Lara Oliveira, Portugal – 12 years old
On February 25th, Banco Português de Germoplasma Vegetal delivered 972 samples of corn, beans and wheat to the world ‘seed vault’ in Norway.
It is a reinforcement of the capacity of “Noah’s Ark” that keeps seeds from all over the world in the event of a natural catastrophe or nuclear war. 92 samples of wheat, 60 of beans and the rest of corn were deposited there.
The coordinator of the Banco Português de Germoplasma Vegetal, Ana Maria Barata, explained that Portugal is responsible for supplying maize to countries in the Mediterranean basin (Spain, Italy, Greece) and also to Germany and the Netherlands, in the event of a crisis.

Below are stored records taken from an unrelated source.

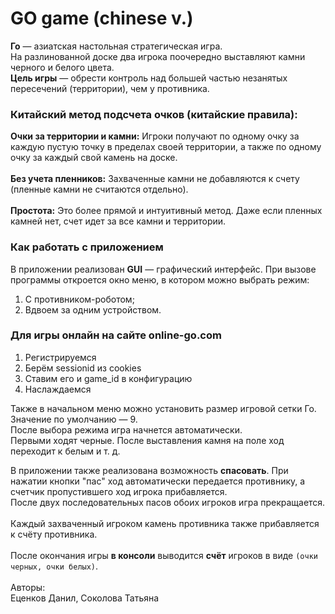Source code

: # GO game (chinese v.)
**Го** — азиатская настольная стратегическая игра. \
На разлинованной доске два игрока поочередно выставляют камни черного и белого цвета. \
**Цель игры** — обрести контроль над большей частью незанятых пересечений (территории), чем у противника.

### Китайский метод подсчета очков (китайские правила):
**Очки за территории и камни:** Игроки получают по одному очку за каждую пустую точку в пределах своей территории, а также по одному очку за каждый свой камень на доске. \
\
**Без учета пленников:** Захваченные камни не добавляются к счету (пленные камни не считаются отдельно). \
\
**Простота:** Это более прямой и интуитивный метод. Даже если пленных камней нет, счет идет за все камни и территории.

### Как работать с приложением
В приложении реализован **GUI** — графический интерфейс. При вызове программы откроется окно меню, в котором можно выбрать режим:
1) С противником-роботом;
2) Вдвоем за одним устройством.

### Для игры онлайн на сайте online-go.com
1) Регистрируемся
2) Берём sessionid из cookies
3) Ставим его и game_id в конфигурацию
4) Наслаждаемся

Также в начальном меню можно установить размер игровой сетки Го. Значение по умолчанию — 9. \
После выбора режима игра начнется автоматически. \
Первыми ходят черные. После выставления камня на поле ход переходит к белым и т. д.

В приложении также реализована возможность **спасовать**. При нажатии кнопки "пас" ход автоматически передается противнику, а счетчик пропустившего ход игрока прибавляется. \
После двух последовательных пасов обоих игроков игра прекращается. \
\
Каждый захваченный игроком камень противника также прибавляется к счёту противника. \
\
После окончания игры **в консоли** выводится **счёт** игроков в виде `(очки черных, очки белых)`. \
\
Авторы: \
Еценков Данил, Соколова Татьяна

“It was a very important moment for us,” said Ana Maria Barata. This was the third time that Portugal sent samples to the World Bank, located in the Svalbard Islands, in the Arctic, in Norwegian territory.

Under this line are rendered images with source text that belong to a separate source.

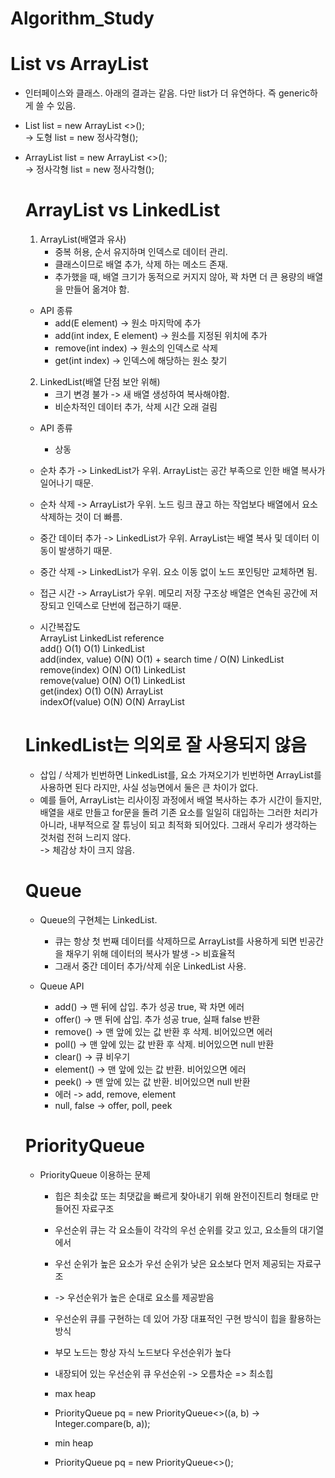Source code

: # Algorithm_Study


# List vs ArrayList
* 인터페이스와 클래스. 아래의 결과는 같음. 다만 list가 더 유연하다. 즉 generic하게 쓸 수 있음.   
   
* List <Object> list = new ArrayList <>();   
-> 도형 list = new 정사각형();   
   
* ArrayList <Object> list = new ArrayList <>();   
-> 정사각형 list = new 정사각형();   


# ArrayList vs LinkedList
1. ArrayList(배열과 유사)   
    * 중복 허용, 순서 유지하며 인덱스로 데이터 관리.   
    * 클래스이므로 배열 추가, 삭제 하는 메소드 존재.   
    * 추가했을 때, 배열 크기가 동적으로 커지지 않아, 꽉 차면 더 큰 용량의 배열을 만들어 옮겨야 함.   
   
* API 종류   
    - add(E element) -> 원소 마지막에 추가   
    - add(int index, E element) -> 원소를 지정된 위치에 추가   
    - remove(int index) -> 원소의 인덱스로 삭제   
    - get(int index) -> 인덱스에 해당하는 원소 찾기   
   
2. LinkedList(배열 단점 보안 위해)   
    * 크기 변경 불가 -> 새 배열 생성하여 복사해야함.   
    * 비순차적인 데이터 추가, 삭제 시간 오래 걸림   
   
* API 종류   
    - 상동   
   
* 순차 추가 -> LinkedList가 우위. ArrayList는 공간 부족으로 인한 배열 복사가 일어나기 때문.   
* 순차 삭제 -> ArrayList가 우위. 노드 링크 끊고 하는 작업보다 배열에서 요소 삭제하는 것이 더 빠름.   
* 중간 데이터 추가 -> LinkedList가 우위. ArrayList는 배열 복사 및 데이터 이동이 발생하기 때문.   
* 중간 삭제 -> LinkedList가 우위. 요소 이동 없이 노드 포인팅만 교체하면 됨.   
* 접근 시간 -> ArrayList가 우위. 메모리 저장 구조상 배열은 연속된 공간에 저장되고 인덱스로 단번에 접근하기 때문.   
   
* 시간복잡도   
                  ArrayList   LinkedList                        reference   
add()                O(1)        O(1)                           LinkedList   
add(index, value)    O(N)        O(1) + search time / O(N)      LinkedList   
remove(index)        O(N)        O(1)                           LinkedList   
remove(value)        O(N)        O(1)                           LinkedList   
get(index)           O(1)        O(N)                           ArrayList   
indexOf(value)       O(N)        O(N)                           ArrayList   


# LinkedList는 의외로 잘 사용되지 않음
* 삽입 / 삭제가 빈번하면 LinkedList를, 요소 가져오기가 빈번하면 ArrayList를 사용하면 된다 라지만, 사실 성능면에서 둘은 큰 차이가 없다.   
* 예를 들어, ArrayList는 리사이징 과정에서 배열 복사하는 추가 시간이 들지만, 배열을 새로 만들고 for문을 돌려 기존 요소를 일일히 대입하는 그러한 처리가 아니라, 내부적으로 잘 튜닝이 되고 최적화 되어있다. 그래서 우리가 생각하는 것처럼 전혀 느리지 않다.   
-> 체감상 차이 크지 않음.   


# Queue
* Queue의 구현체는 LinkedList.   
    - 큐는 항상 첫 번째 데이터를 삭제하므로 ArrayList를 사용하게 되면 빈공간을 채우기 위해 데이터의 복사가 발생 -> 비효율적   
    - 그래서 중간 데이터 추가/삭제 쉬운 LinkedList 사용.   
   
* Queue API   
    - add() -> 맨 뒤에 삽입. 추가 성공 true, 꽉 차면 에러   
    - offer() -> 맨 뒤에 삽입. 추가 성공 true, 실패 false 반환   
    - remove() -> 맨 앞에 있는 값 반환 후 삭제. 비어있으면 에러   
    - poll() -> 맨 앞에 있는 값 반환 후 삭제. 비어있으면 null 반환   
    - clear() -> 큐 비우기   
    - element() -> 맨 앞에 있는 값 반환. 비어있으면 에러   
    - peek() -> 맨 앞에 있는 값 반환. 비어있으면 null 반환   
    - 에러 -> add, remove, element   
    - null, false -> offer, poll, peek   


# PriorityQueue
* PriorityQueue 이용하는 문제   
    - 힙은 최솟값 또는 최댓값을 빠르게 찾아내기 위해 완전이진트리 형태로 만들어진 자료구조   
    - 우선순위 큐는 각 요소들이 각각의 우선 순위를 갖고 있고, 요소들의 대기열에서   
    - 우선 순위가 높은 요소가 우선 순위가 낮은 요소보다 먼저 제공되는 자료구조   
    - -> 우선순위가 높은 순대로 요소를 제공받음   
   
    - 우선순위 큐를 구현하는 데 있어 가장 대표적인 구현 방식이 힙을 활용하는 방식   
    - 부모 노드는 항상 자식 노드보다 우선순위가 높다   
    - 내장되어 있는 우선순위 큐 우선순위 -> 오름차순 => 최소힙   
   
    - max heap   
    - PriorityQueue<Integer> pq = new PriorityQueue<>((a, b) -> Integer.compare(b, a));   
   
    - min heap   
    - PriorityQueue<Integer> pq = new PriorityQueue<>();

The World Seed Bank is a “safe”, 150 meters deep, which has deposited more than one million seed samples from around the world. In the national “safe”, located in Braga, there are 48 thousand samples of almost 120 species. “Here there are cereals, aromatic and medicinal plants, fibres, horticultural crops, forages and pastures”, explained Ana Maria Barata.
The agronomist is one of those responsible for preserving the samples and explained that “they are species intended for food” and that if they disappear, they can put human survival at risk. In the refrigerators, seeds are stored between 20 to 40 years and there is a chamber that reaches minus 18 degrees to preserve samples for more than 100 years. “If there is a war, for example, it is important to be on guard,” added the official.
It is on a farm with eight hectares, in the parish of Merelim S. Pedro, that a team of 30 scientists, researchers and technicians preserve the country’s plant heritage.
The Banco Português de Germoplasma Vegetal was born in the 1970’s and is managed by the National Institute for Agricultural and Veterinary Research.